Despite being widely used in the literature, the linear combination of the forecasts $$P_0$$ and $$P_1$$ can underestimate, or degenerate the accuracy of the initial model ($${\text {M}}_0$$), since there may be no additive relationship between linear and nonlinear forecasts17,40,41,42.

Based on this assumption, Khashei and Bijari17,41,42 proposed a nonlinear combination of the forecasts to overcome the limitations of the linear combination. In their hybrid systems17,41,42, the function f (Eq. 1) is defined as an ML that receives as input $$P_0$$, the residual ($$(e_{t-1},\dots ,e_{t-n})$$), and the time series ($$y_{t-1},\dots ,y_{t-m}$$), as shown in Eq. (5). They employed an ARIMA model for time series modeling as $$P_0$$, and an MLP as $$P_1$$.

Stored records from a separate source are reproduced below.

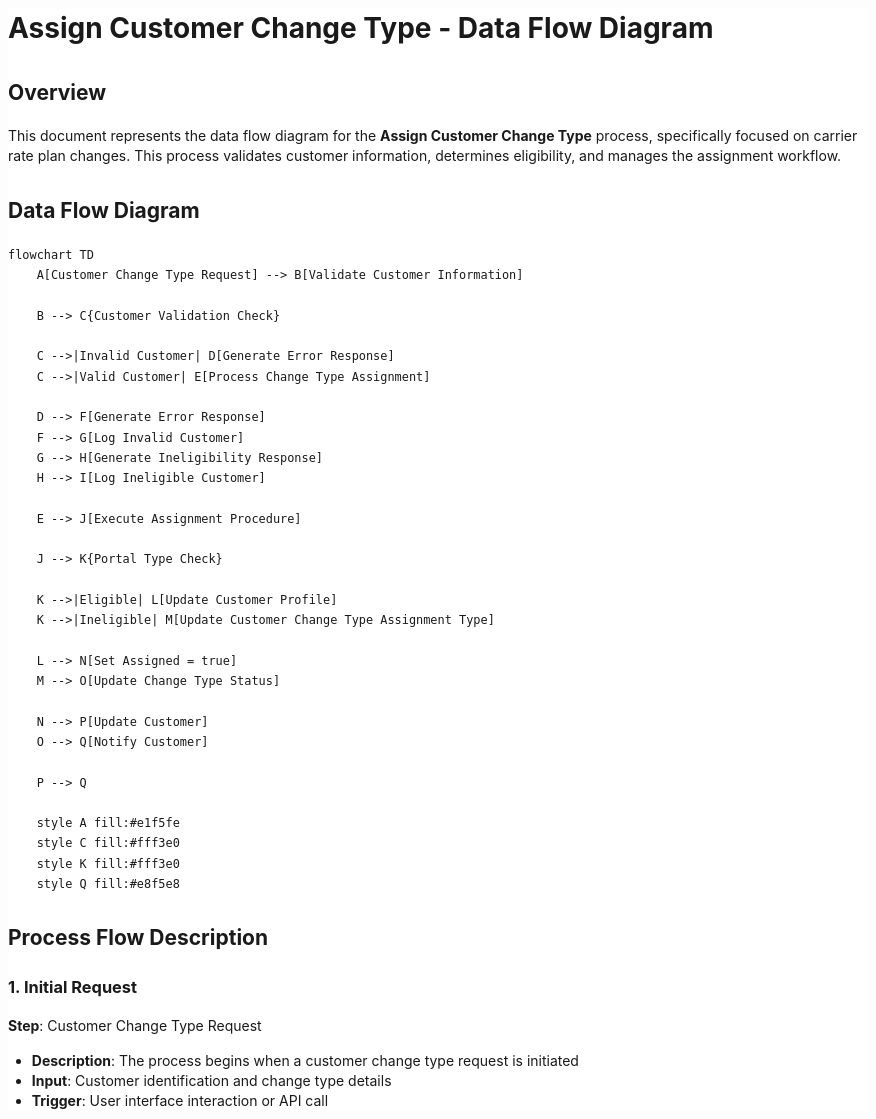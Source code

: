 # Assign Customer Change Type - Data Flow Diagram

## Overview

This document represents the data flow diagram for the **Assign Customer Change Type** process, specifically focused on carrier rate plan changes. This process validates customer information, determines eligibility, and manages the assignment workflow.

## Data Flow Diagram

```mermaid
flowchart TD
    A[Customer Change Type Request] --> B[Validate Customer Information]
    
    B --> C{Customer Validation Check}
    
    C -->|Invalid Customer| D[Generate Error Response]
    C -->|Valid Customer| E[Process Change Type Assignment]
    
    D --> F[Generate Error Response]
    F --> G[Log Invalid Customer]
    G --> H[Generate Ineligibility Response]
    H --> I[Log Ineligible Customer]
    
    E --> J[Execute Assignment Procedure]
    
    J --> K{Portal Type Check}
    
    K -->|Eligible| L[Update Customer Profile]
    K -->|Ineligible| M[Update Customer Change Type Assignment Type]
    
    L --> N[Set Assigned = true]
    M --> O[Update Change Type Status]
    
    N --> P[Update Customer]
    O --> Q[Notify Customer]
    
    P --> Q
    
    style A fill:#e1f5fe
    style C fill:#fff3e0
    style K fill:#fff3e0
    style Q fill:#e8f5e8
```

## Process Flow Description

### 1. Initial Request
**Step**: Customer Change Type Request
- **Description**: The process begins when a customer change type request is initiated
- **Input**: Customer identification and change type details
- **Trigger**: User interface interaction or API call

\begin{aligned} {\hat{y}}_t = f(P_0, e_{t-1},\dots ,e_{t-n},y_{t-1},\dots ,y_{t-m}). \end{aligned}
(5)

In general, the nonlinear combination of the forecasts $$P_0$$ and $$P_1$$ reaches better results than the linear approach17,41,43. However, there is no guarantee that the nonlinear combination is the most appropriate for modeling any temporal phenomena42. Therefore, the best combination function of the forecasts of the time series (linear component) and the residual series (nonlinear component) is unknown, being still a research challenge in the hybrid systems research field17,23,42.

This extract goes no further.